常務サマ。この恋、業務違反です
その後の高遠さんは、なんだか一線引いたような態度で私に接した。


一日中外出続き、私と高遠さんは四六時中行動を共にしているのに、余所余所しい態度に戸惑った。
何か気分を害するようなこと、してしまったんだろうか。
それがずっと気になって、いつも通り定時で退社した後も高遠さんが気になって仕方が無かった。


明日のお昼時は、久々に外出の予定がない。
それならお弁当持って行けるな、と夕飯を作りながら、人事部長の言葉を思い出して気持ちが躊躇った。

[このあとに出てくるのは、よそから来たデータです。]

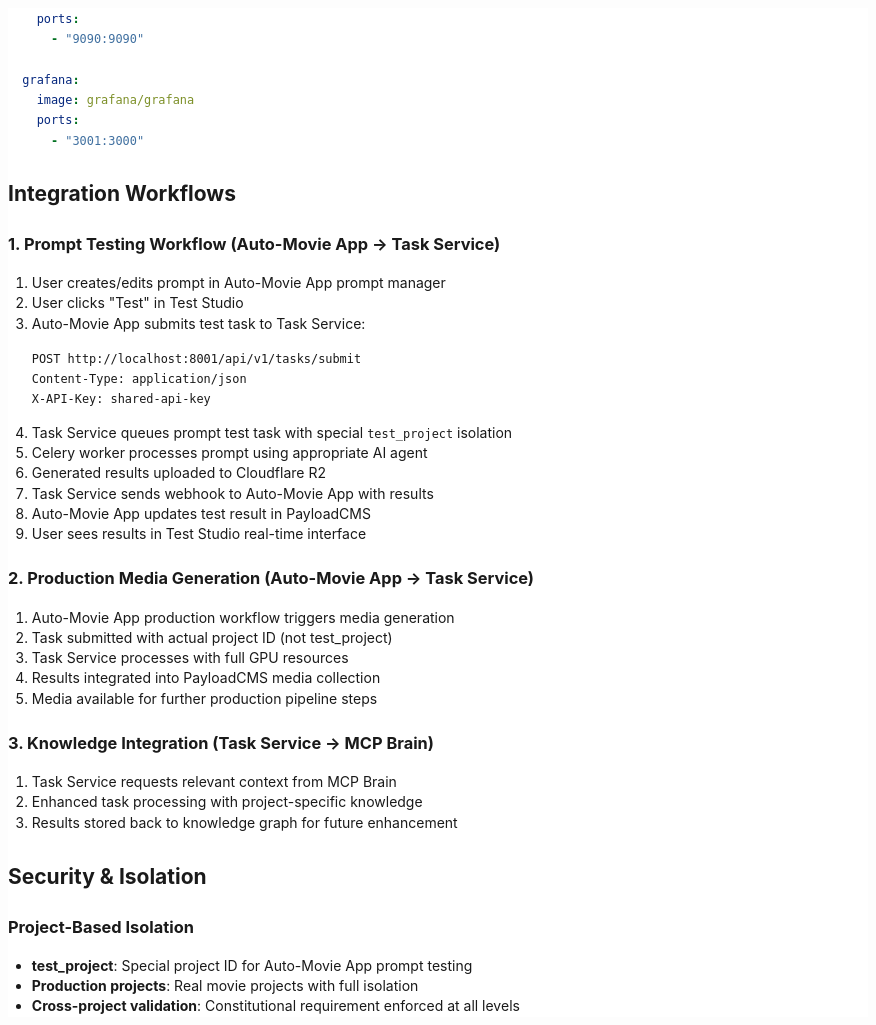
 ```yaml
    ports:
      - "9090:9090"
      
  grafana:
    image: grafana/grafana
    ports:
      - "3001:3000"
```

## Integration Workflows

### 1. Prompt Testing Workflow (Auto-Movie App → Task Service)

1. User creates/edits prompt in Auto-Movie App prompt manager
2. User clicks "Test" in Test Studio
3. Auto-Movie App submits test task to Task Service:
   ```
   POST http://localhost:8001/api/v1/tasks/submit
   Content-Type: application/json
   X-API-Key: shared-api-key
   ```
4. Task Service queues prompt test task with special `test_project` isolation
5. Celery worker processes prompt using appropriate AI agent
6. Generated results uploaded to Cloudflare R2
7. Task Service sends webhook to Auto-Movie App with results
8. Auto-Movie App updates test result in PayloadCMS
9. User sees results in Test Studio real-time interface

### 2. Production Media Generation (Auto-Movie App → Task Service)

1. Auto-Movie App production workflow triggers media generation
2. Task submitted with actual project ID (not test_project)
3. Task Service processes with full GPU resources
4. Results integrated into PayloadCMS media collection
5. Media available for further production pipeline steps

### 3. Knowledge Integration (Task Service → MCP Brain)

1. Task Service requests relevant context from MCP Brain
2. Enhanced task processing with project-specific knowledge
3. Results stored back to knowledge graph for future enhancement

## Security & Isolation

### Project-Based Isolation
- **test_project**: Special project ID for Auto-Movie App prompt testing
- **Production projects**: Real movie projects with full isolation
- **Cross-project validation**: Constitutional requirement enforced at all levels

お弁当を一緒に食べる、という口実で高遠さんと一緒に過ごしたランチタイムのプライベートアワー。
私はその時間で、仕事をしている高遠さんとは違う素の表情を見ることが出来た。
だけどそれは……加瀬君に報告出来るような核心に迫ったものじゃない。


甘く煮付けた人参が苦手だ、とか。幼少期からの習慣で、好物はジャンクフードだ、とか。
小中高と海外生活だったから、日本で昔からの友人はいない。
その代わり、ニューヨークとフランクフルトに、一番親しい友人がいる。
日本人なのに、東京で過ごす自分をアウェイ感半端無いって呟く。


あんなイケメンなのに、割と自分のことには無頓着。
それでも他人への礼儀はスマートにこなせる人。
だから、人目につくのも気にせずに、お弁当の容器を給湯室で洗って返してくれたりする。